Data for analysis:
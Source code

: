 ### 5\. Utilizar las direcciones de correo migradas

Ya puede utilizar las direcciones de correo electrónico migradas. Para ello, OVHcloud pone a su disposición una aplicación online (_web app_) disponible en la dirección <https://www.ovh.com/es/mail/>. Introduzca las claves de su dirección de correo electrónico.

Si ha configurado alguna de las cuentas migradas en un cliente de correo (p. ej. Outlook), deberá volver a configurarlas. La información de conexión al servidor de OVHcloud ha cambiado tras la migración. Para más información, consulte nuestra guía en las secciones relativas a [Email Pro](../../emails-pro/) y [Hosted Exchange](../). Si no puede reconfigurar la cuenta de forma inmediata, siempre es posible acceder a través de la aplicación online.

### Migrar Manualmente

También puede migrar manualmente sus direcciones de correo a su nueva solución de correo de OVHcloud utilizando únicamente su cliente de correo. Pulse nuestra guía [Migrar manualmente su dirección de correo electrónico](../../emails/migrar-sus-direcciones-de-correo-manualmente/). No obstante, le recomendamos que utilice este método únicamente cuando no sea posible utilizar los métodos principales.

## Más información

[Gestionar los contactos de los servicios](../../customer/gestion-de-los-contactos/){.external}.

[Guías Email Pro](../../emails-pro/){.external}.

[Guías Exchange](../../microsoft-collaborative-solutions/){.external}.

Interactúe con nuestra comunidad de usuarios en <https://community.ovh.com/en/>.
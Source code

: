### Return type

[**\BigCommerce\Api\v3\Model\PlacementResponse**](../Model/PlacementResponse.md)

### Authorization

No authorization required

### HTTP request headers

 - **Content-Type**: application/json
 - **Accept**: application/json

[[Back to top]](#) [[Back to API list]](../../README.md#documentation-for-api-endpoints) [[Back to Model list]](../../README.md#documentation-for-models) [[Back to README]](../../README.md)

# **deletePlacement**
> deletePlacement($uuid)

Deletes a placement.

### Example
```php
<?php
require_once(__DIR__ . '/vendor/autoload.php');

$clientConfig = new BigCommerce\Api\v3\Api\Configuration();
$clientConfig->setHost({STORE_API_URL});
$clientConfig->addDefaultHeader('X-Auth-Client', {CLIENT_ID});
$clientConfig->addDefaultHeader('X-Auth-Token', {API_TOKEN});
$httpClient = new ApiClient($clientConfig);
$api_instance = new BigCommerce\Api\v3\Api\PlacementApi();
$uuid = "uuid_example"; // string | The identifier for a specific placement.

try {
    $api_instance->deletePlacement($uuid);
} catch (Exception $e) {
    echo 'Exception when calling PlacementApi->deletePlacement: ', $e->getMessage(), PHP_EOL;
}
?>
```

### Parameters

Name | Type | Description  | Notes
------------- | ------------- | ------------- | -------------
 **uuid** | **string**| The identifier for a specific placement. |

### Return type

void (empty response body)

About this exercise: Output the data exactly, from the first line through the line that holds "### Migrar Manualmente", so that no later line appears.

Written response:
Source code

: ### 5\. Utilizar las direcciones de correo migradas

Ya puede utilizar las direcciones de correo electrónico migradas. Para ello, OVHcloud pone a su disposición una aplicación online (_web app_) disponible en la dirección <https://www.ovh.com/es/mail/>. Introduzca las claves de su dirección de correo electrónico.

Si ha configurado alguna de las cuentas migradas en un cliente de correo (p. ej. Outlook), deberá volver a configurarlas. La información de conexión al servidor de OVHcloud ha cambiado tras la migración. Para más información, consulte nuestra guía en las secciones relativas a [Email Pro](../../emails-pro/) y [Hosted Exchange](../). Si no puede reconfigurar la cuenta de forma inmediata, siempre es posible acceder a través de la aplicación online.

### Migrar Manualmente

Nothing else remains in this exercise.